Trump Announces Another Deadly Strike in Caribbean

He says 6 were killed in small boat 'just off the coast of Venezuela'
By Newser Editors and Wire Services
Posted Oct 14, 2025 2:43 PM CDT
Trump Announces Another Deadly Strike in Caribbean
President Trump walks across the South Lawn of the White House, early Tuesday, Oct. 14, 2025, after returning from a trip to Israel and Egypt.   (AP Photo/Mark Schiefelbein)

The United States struck another small boat accused of carrying drugs in the waters off Venezuela, killing six people, President Trump said Tuesday. Those who died in the strike were aboard the vessel, and no US forces were harmed, Trump said in a Truth Social post. It's the fifth deadly strike in the Caribbean as Trump's administration has asserted it is treating alleged drug traffickers as unlawful combatants who must be met with military force. Defense Secretary Pete Hegseth ordered the strike Tuesday morning, said Trump, who released a video of it. Hegseth later shared the video in a post on X.

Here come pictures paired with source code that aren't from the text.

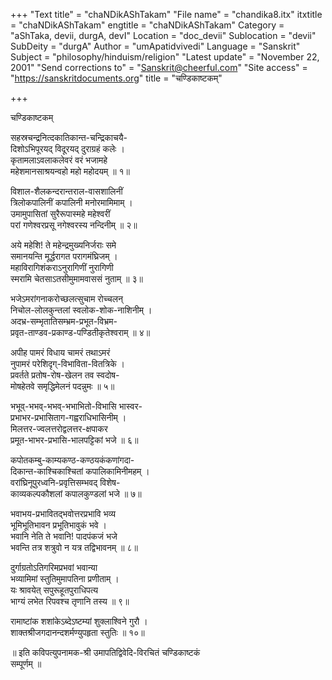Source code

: +++
"Text title" = "chaNDikAShTakam"
"File name" = "chandika8.itx"
itxtitle = "chaNDikAShTakam"
engtitle = "chaNDikAShTakam"
Category = "aShTaka, devii, durgA, devI"
Location = "doc_devii"
Sublocation = "devii"
SubDeity = "durgA"
Author = "umApatidvivedi"
Language = "Sanskrit"
Subject = "philosophy/hinduism/religion"
"Latest update" = "November 22, 2001"
"Send corrections to" = "Sanskrit@cheerful.com"
"Site access" = "https://sanskritdocuments.org"
title = "चण्डिकाष्टकम्"

+++
  
 चण्डिकाष्टकम्   
  
सहस्रचन्द्रनित्दकातिकान्त-चन्द्रिकाचयै-  
दिशोऽभिपूरयद् विदूरयद् दुराग्रहं कलेः ।  
कृतामलाऽवलाकलेवरं वरं भजामहे  
महेशमानसाश्रयन्वहो महो महोदयम् ॥ १॥  
  
विशाल-शैलकन्दरान्तराल-वासशालिनीं  
त्रिलोकपालिनीं कपालिनी मनोरमामिमाम् ।  
उमामुपासितां सुरैरूपास्महे महेश्वरीं  
परां गणेश्वरप्रसू नगेश्वरस्य नन्दिनीम् ॥ २॥  
  
अये महेशि! ते महेन्द्रमुख्यनिर्जराः समे  
समानयन्ति मूर्द्धरागत परागमंघ्रिजम् ।  
महाविरागिशंकराऽनुरागिणीं नुरागिणी  
स्मरामि चेतसाऽतसीमुमामवाससं नुताम् ॥ ३॥  
  
भजेऽमरांगनाकरोच्छलत्सुचाम रोच्चलन्  
निचोल-लोलकुन्तलां स्वलोक-शोक-नाशिनीम् ।  
अदभ्र-सम्भृतातिसम्भ्रम-प्रभूत-विभ्रम-  
प्रवृत-ताण्डव-प्रकाण्ड-पण्डितीकृतेश्वराम् ॥ ४॥  
  
अपीह पामरं विधाय चामरं तथाऽमरं  
नुपामरं परेशिदृग्-विभाविता-वितत्रिके ।  
प्रवर्तते प्रतोष-रोष-खेलन तव स्वदोष-  
मोषहेतवे समृद्धिमेलनं पदन्नुमः ॥ ५॥  
  
भभूव्-भभव्-भभव्-भभाभितो-विभासि भास्वर-  
प्रभाभर-प्रभासिताग-गह्वराधिभासिनीम् ।  
मिलत्तर-ज्वलत्तरोद्वलत्तर-क्षपाकर  
प्रमूत-भाभर-प्रभासि-भालपट्टिकां भजे ॥ ६॥  
  
कपोतकम्बु-काम्यकण्ठ-कण्ठयकंकणांगदा-  
दिकान्त-काश्चिकाश्चितां कपालिकामिनीमहम् ।  
वरांघ्रिनूपुरध्वनि-प्रवृत्तिसम्भवद् विशेष-  
काव्यकल्पकौशलां कपालकुण्डलां भजे ॥ ७॥  
  
भवाभय-प्रभावितद्भवोत्तरप्रभावि भव्य  
भूमिभूतिभावन प्रभूतिभावुकं भवे ।  
भवानि नेति ते भवानि! पादपंकजं भजे  
भवन्ति तत्र शत्रुवो न यत्र तद्विभावनम् ॥ ८॥  
  
दुर्गाग्रतोऽतिगरिमप्रभवां भवान्या  
भव्यामिमां स्तुतिमुमापतिना प्रणीताम् ।  
यः श्रावयेत् सपुरूहूतपुराधिपत्य  
भाग्यं लभेत रिपवश्च तृणानि तस्य ॥ ९॥  
  
रामाष्टांक शशांकेऽब्देऽष्टम्यां शुक्लाश्विने गुरौ ।  
शाक्तश्रीजगदानन्दशर्मण्युपहृता स्तुतिः ॥ १०॥  
  
॥ इति कविपत्युपनामक-श्री उमापतिद्विवेदि-विरचितं चण्डिकाष्टकं  
सम्पूर्णम् ॥  
  
  
  
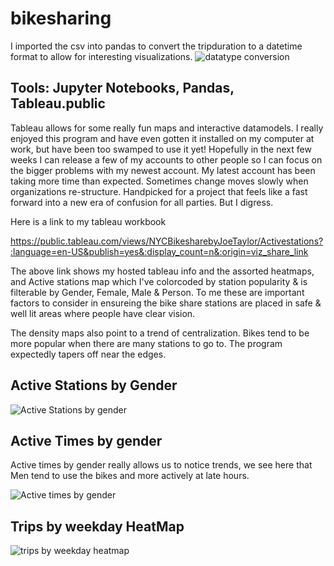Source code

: # bikesharing

I imported the csv into pandas to convert the tripduration to a datetime format to allow for interesting visualizations. 
![datatype conversion](https://user-images.githubusercontent.com/104408782/187039167-74992d26-126e-49c4-889b-e708739fe98a.png)

## Tools: Jupyter Notebooks, Pandas, Tableau.public

Tableau allows for some really fun maps and interactive datamodels. I really enjoyed this program and have even gotten it installed on my computer at work, but have been too swamped to use it yet! Hopefully in the next few weeks I can release a few of my accounts to other people so I can focus on the bigger problems with my newest account. My latest account has been taking more time than expected. Sometimes change moves slowly when organizations re-structure. 
Handpicked for a project that feels like a fast forward into a new era of confusion for all parties. But I digress. 

Here is a link to my tableau workbook

https://public.tableau.com/views/NYCBikesharebyJoeTaylor/Activestations?:language=en-US&publish=yes&:display_count=n&:origin=viz_share_link

The above link shows my hosted tableau info and the assorted heatmaps, and Active stations map which I've colorcoded by station popularity & is filterable by Gender, Female, Male & Person. To me these are important factors to consider in ensureing the bike share stations are placed in safe & well lit areas where people have clear vision. 

The density maps also point to a trend of centralization. Bikes tend to be more popular when there are many stations to go to. The program expectedly tapers off near the edges. 

## Active Stations by Gender

![Active Stations by gender](https://user-images.githubusercontent.com/104408782/187041365-bbd09ef8-c576-41e1-acd4-9f60ef8da65e.png)


## Active Times by gender
Active times by gender really allows us to notice trends, we see here that Men tend to use the bikes and more actively at late hours. 

![Active times by gender](https://user-images.githubusercontent.com/104408782/187041374-c8f36d83-2069-4b86-ae1e-46b5683e7773.png)


## Trips by weekday HeatMap

![trips by weekday heatmap](https://user-images.githubusercontent.com/104408782/187041392-56faa8e4-3037-4984-8c7b-c5eac09116de.png)

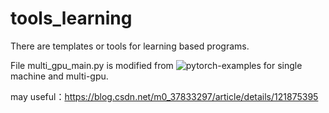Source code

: # tools_learning

There are templates or tools for learning based programs.

File multi_gpu_main.py is modified from ![pytorch-examples](https://github.com/pytorch/examples/tree/49ec0bd72b85be55579ae8ceb278c66145f593e1/imagenet) for single machine and multi-gpu.

may useful：https://blog.csdn.net/m0_37833297/article/details/121875395
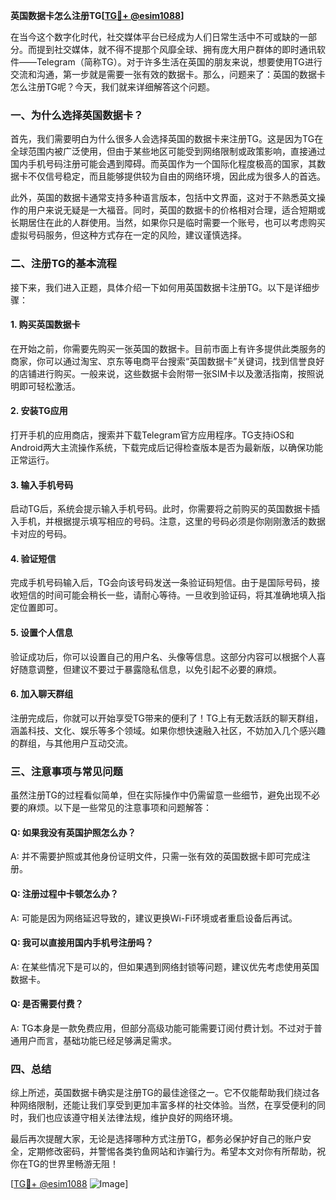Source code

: **英国数据卡怎么注册TG[[TG💪+ @esim1088](https://t.me/s/esim1088)]**

在当今这个数字化时代，社交媒体平台已经成为人们日常生活中不可或缺的一部分。而提到社交媒体，就不得不提那个风靡全球、拥有庞大用户群体的即时通讯软件——Telegram（简称TG）。对于许多生活在英国的朋友来说，想要使用TG进行交流和沟通，第一步就是需要一张有效的数据卡。那么，问题来了：英国的数据卡怎么注册TG呢？今天，我们就来详细解答这个问题。

### 一、为什么选择英国数据卡？

首先，我们需要明白为什么很多人会选择英国的数据卡来注册TG。这是因为TG在全球范围内被广泛使用，但由于某些地区可能受到网络限制或政策影响，直接通过国内手机号码注册可能会遇到障碍。而英国作为一个国际化程度极高的国家，其数据卡不仅信号稳定，而且能够提供较为自由的网络环境，因此成为很多人的首选。

此外，英国的数据卡通常支持多种语言版本，包括中文界面，这对于不熟悉英文操作的用户来说无疑是一大福音。同时，英国的数据卡的价格相对合理，适合短期或长期居住在此的人群使用。当然，如果你只是临时需要一个账号，也可以考虑购买虚拟号码服务，但这种方式存在一定的风险，建议谨慎选择。

### 二、注册TG的基本流程

接下来，我们进入正题，具体介绍一下如何用英国数据卡注册TG。以下是详细步骤：

#### 1. 购买英国数据卡
在开始之前，你需要先购买一张英国的数据卡。目前市面上有许多提供此类服务的商家，你可以通过淘宝、京东等电商平台搜索“英国数据卡”关键词，找到信誉良好的店铺进行购买。一般来说，这些数据卡会附带一张SIM卡以及激活指南，按照说明即可轻松激活。

#### 2. 安装TG应用
打开手机的应用商店，搜索并下载Telegram官方应用程序。TG支持iOS和Android两大主流操作系统，下载完成后记得检查版本是否为最新版，以确保功能正常运行。

#### 3. 输入手机号码
启动TG后，系统会提示输入手机号码。此时，你需要将之前购买的英国数据卡插入手机，并根据提示填写相应的号码。注意，这里的号码必须是你刚刚激活的数据卡对应的号码。

#### 4. 验证短信
完成手机号码输入后，TG会向该号码发送一条验证码短信。由于是国际号码，接收短信的时间可能会稍长一些，请耐心等待。一旦收到验证码，将其准确地填入指定位置即可。

#### 5. 设置个人信息
验证成功后，你可以设置自己的用户名、头像等信息。这部分内容可以根据个人喜好随意调整，但建议不要过于暴露隐私信息，以免引起不必要的麻烦。

#### 6. 加入聊天群组
注册完成后，你就可以开始享受TG带来的便利了！TG上有无数活跃的聊天群组，涵盖科技、文化、娱乐等多个领域。如果你想快速融入社区，不妨加入几个感兴趣的群组，与其他用户互动交流。

### 三、注意事项与常见问题

虽然注册TG的过程看似简单，但在实际操作中仍需留意一些细节，避免出现不必要的麻烦。以下是一些常见的注意事项和问题解答：

#### Q: 如果我没有英国护照怎么办？
A: 并不需要护照或其他身份证明文件，只需一张有效的英国数据卡即可完成注册。

#### Q: 注册过程中卡顿怎么办？
A: 可能是因为网络延迟导致的，建议更换Wi-Fi环境或者重启设备后再试。

#### Q: 我可以直接用国内手机号注册吗？
A: 在某些情况下是可以的，但如果遇到网络封锁等问题，建议优先考虑使用英国数据卡。

#### Q: 是否需要付费？
A: TG本身是一款免费应用，但部分高级功能可能需要订阅付费计划。不过对于普通用户而言，基础功能已经足够满足需求。

### 四、总结

综上所述，英国数据卡确实是注册TG的最佳途径之一。它不仅能帮助我们绕过各种网络限制，还能让我们享受到更加丰富多样的社交体验。当然，在享受便利的同时，我们也应该遵守相关法律法规，维护良好的网络环境。

最后再次提醒大家，无论是选择哪种方式注册TG，都务必保护好自己的账户安全，定期修改密码，并警惕各类钓鱼网站和诈骗行为。希望本文对你有所帮助，祝你在TG的世界里畅游无阻！

[[TG💪+ @esim1088](https://t.me/s/esim1088) ![Image](https://i.postimg.cc/4NQfJmqS/Snipaste-2025-05-13-00-14-12.png)]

Trump said the strike was conducted in international waters "just off the coast of Venezuela" and "intelligence" confirmed the vessel was trafficking narcotics, was associated with "narcoterrorist networks" and was on a known drug trafficking route.

  • Frustration with the Trump administration has been growing on Capitol Hill among members of both major political parties, the AP reports. Some Republicans are seeking more information from the White House on the legal justification and details of the strikes. Democrats contend the strikes violate US and international law. The Senate last week voted on a war powers resolution that would have barred the Trump administration from conducting the strikes unless Congress specifically authorized them, but it failed to pass.

In a memo to Congress. the Trump administration said it had "determined that the United States is in a non-international armed conflict with these designated terrorist organizations" and that Trump directed the Pentagon to "conduct operations against them pursuant to the law of armed conflict." The Trump administration has yet to provide underlying evidence to lawmakers proving that the boats targeted by the US military in a series of fatal strikes were in fact carrying narcotics, according to two US officials who were not authorized to comment publicly and spoke to the AP on the condition of anonymity.